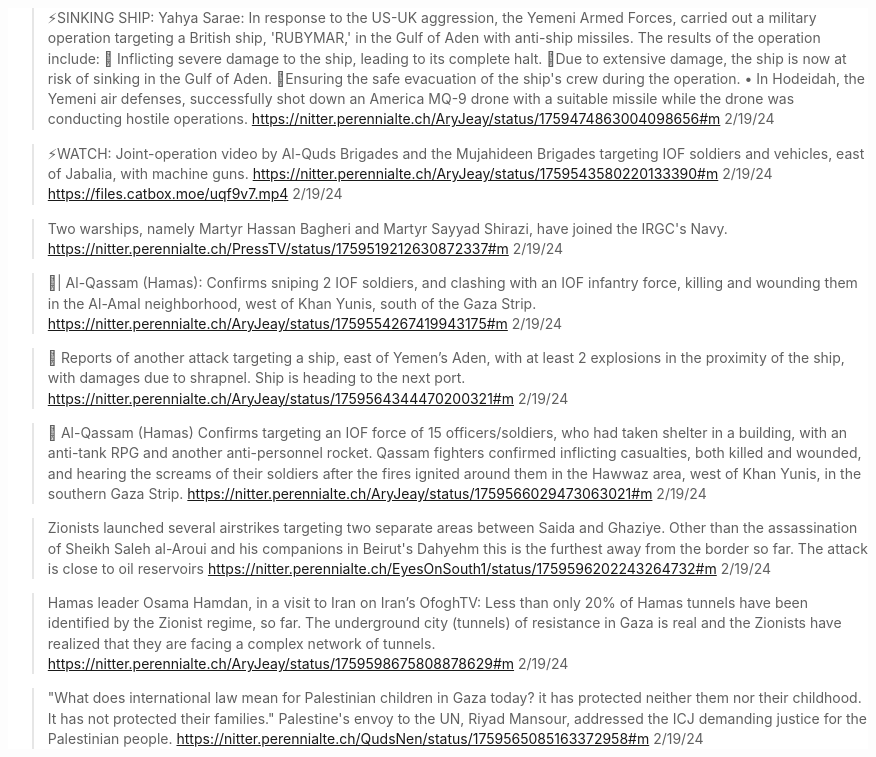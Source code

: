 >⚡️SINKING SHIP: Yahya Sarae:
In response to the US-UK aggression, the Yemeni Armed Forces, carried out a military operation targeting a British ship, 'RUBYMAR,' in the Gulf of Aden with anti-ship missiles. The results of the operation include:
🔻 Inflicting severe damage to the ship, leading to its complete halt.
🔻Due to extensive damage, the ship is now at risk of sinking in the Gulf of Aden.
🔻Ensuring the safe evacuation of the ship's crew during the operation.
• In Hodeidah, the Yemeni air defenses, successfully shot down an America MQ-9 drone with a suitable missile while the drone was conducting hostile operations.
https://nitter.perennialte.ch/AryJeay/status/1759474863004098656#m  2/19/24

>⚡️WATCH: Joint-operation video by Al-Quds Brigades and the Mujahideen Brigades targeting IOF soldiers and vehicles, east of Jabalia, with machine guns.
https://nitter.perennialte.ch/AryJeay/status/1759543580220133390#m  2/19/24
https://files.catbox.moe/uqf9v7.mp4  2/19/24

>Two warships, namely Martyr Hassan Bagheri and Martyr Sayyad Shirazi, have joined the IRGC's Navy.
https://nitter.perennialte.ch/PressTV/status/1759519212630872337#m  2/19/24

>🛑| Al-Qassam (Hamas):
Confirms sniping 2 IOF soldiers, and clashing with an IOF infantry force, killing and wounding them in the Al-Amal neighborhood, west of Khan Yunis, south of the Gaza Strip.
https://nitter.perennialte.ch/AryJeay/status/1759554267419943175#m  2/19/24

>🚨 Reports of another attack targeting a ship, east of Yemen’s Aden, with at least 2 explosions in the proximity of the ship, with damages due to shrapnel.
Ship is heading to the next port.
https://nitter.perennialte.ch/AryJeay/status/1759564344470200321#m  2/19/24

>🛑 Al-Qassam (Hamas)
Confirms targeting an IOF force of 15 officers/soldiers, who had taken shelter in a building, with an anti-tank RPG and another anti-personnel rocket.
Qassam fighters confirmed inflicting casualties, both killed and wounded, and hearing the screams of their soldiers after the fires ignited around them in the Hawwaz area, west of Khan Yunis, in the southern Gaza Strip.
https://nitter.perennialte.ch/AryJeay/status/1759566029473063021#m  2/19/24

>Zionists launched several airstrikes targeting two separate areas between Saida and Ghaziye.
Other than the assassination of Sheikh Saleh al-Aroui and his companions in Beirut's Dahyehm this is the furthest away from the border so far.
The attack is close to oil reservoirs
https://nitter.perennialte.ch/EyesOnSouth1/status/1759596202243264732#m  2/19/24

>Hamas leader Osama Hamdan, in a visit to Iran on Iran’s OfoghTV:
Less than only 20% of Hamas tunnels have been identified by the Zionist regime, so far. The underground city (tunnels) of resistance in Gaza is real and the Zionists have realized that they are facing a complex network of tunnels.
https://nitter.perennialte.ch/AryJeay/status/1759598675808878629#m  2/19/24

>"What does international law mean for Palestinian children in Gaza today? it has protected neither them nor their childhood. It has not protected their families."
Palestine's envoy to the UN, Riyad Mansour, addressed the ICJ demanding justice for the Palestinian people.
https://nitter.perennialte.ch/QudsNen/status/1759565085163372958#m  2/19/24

DESCRIPTION OF THE TASK:
State how many lines of the listing above include the word "attack". Give nothing but the number.

ANSWER SECTION:
2